Molten Salt Assisted Ni‐Doped α‐FeOOH on Regulating Spin State for Efficient Oxygen Evolution Reactions

Abstract α‐FeOOH is a promising catalyst for oxygen evolution reaction (OER). However, owing to the high spin state (HS, t 2g 3 e g 2 ) of Fe 3+ in typical α‐FeOOH structure, the bonding strength of oxygen‐containing intermediates are usually too strong. In this work, the successful synthesis of intermediate spin state (IS) Fe 3+ in α‐FeOOH structure on iron foam (IF) by introducing Ni atom is reported. Refined structural analysis and theoretical calculations reveal that doped‐Ni atom enlarged the d orbital splitting energy, thus converting the crystal field stable HS Fe 3+ state to intermediate spin state.

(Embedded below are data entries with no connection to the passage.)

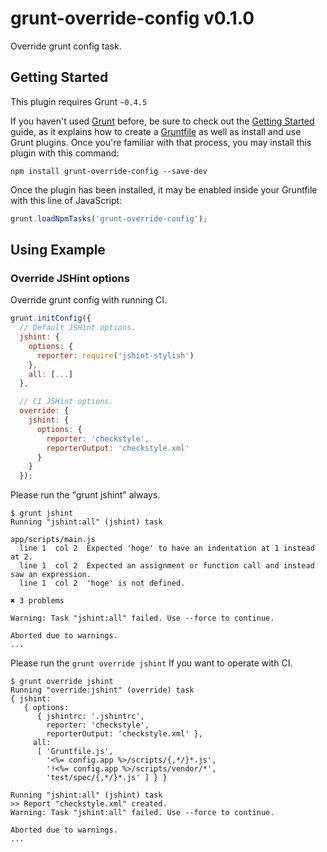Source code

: # grunt-override-config v0.1.0
Override grunt config task.


## Getting Started
This plugin requires Grunt `~0.4.5`

If you haven't used [Grunt](http://gruntjs.com/) before, be sure to check out the [Getting Started](http://gruntjs.com/getting-started) guide, as it explains how to create a [Gruntfile](http://gruntjs.com/sample-gruntfile) as well as install and use Grunt plugins. Once you're familiar with that process, you may install this plugin with this command:

```shell
npm install grunt-override-config --save-dev
```

Once the plugin has been installed, it may be enabled inside your Gruntfile with this line of JavaScript:

```js
grunt.loadNpmTasks('grunt-override-config');
```


## Using Example

### Override JSHint options
Override grunt config with running CI.

```javascript
grunt.initConfig({
  // Default JSHint options.
  jshint: {
    options: {
      reporter: require('jshint-stylish')
    },
    all: [...]
  },

  // CI JSHint options.
  override: {
    jshint: {
      options: {
        reporter: 'checkstyle',
        reporterOutput: 'checkstyle.xml'
      }
    }
  });
```

Please run the "grunt jshint" always.

```
$ grunt jshint
Running "jshint:all" (jshint) task

app/scripts/main.js
  line 1  col 2  Expected 'hoge' to have an indentation at 1 instead at 2.
  line 1  col 2  Expected an assignment or function call and instead saw an expression.
  line 1  col 2  'hoge' is not defined.

✖ 3 problems

Warning: Task "jshint:all" failed. Use --force to continue.

Aborted due to warnings.
...
```

Please run the `grunt override jshint` If you want to operate with CI.

```
$ grunt override jshint
Running "override:jshint" (override) task
{ jshint: 
   { options: 
      { jshintrc: '.jshintrc',
        reporter: 'checkstyle',
        reporterOutput: 'checkstyle.xml' },
     all: 
      [ 'Gruntfile.js',
        '<%= config.app %>/scripts/{,*/}*.js',
        '!<%= config.app %>/scripts/vendor/*',
        'test/spec/{,*/}*.js' ] } }

Running "jshint:all" (jshint) task
>> Report "checkstyle.xml" created.
Warning: Task "jshint:all" failed. Use --force to continue.

Aborted due to warnings.
...
```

The IS Fe 3+ optimized the adsorption energy of oxygen‐containing intermediates and reduced the reaction energy barrier of rate‐determining step (RDS, O* to OOH*). Moreover, the doped Ni reduced the generation of Fe 4+ during OER, combined with the amorphous layer formed by the molten salt method, inhibiting the dissolution of Fe. The as‐obtained catalyst exhibited excellent OER activity with an overpotential of 178 mV at 10 mA cm −2 and a Tafel slope of 27 mV dec −1 , which outperforms those of the state‐of‐the‐art iron oxyhydroxides catalysts. In this paper, a fast and efficient method for the construction of a low‐cost and high‐activity iron‐based OER catalyst is provided.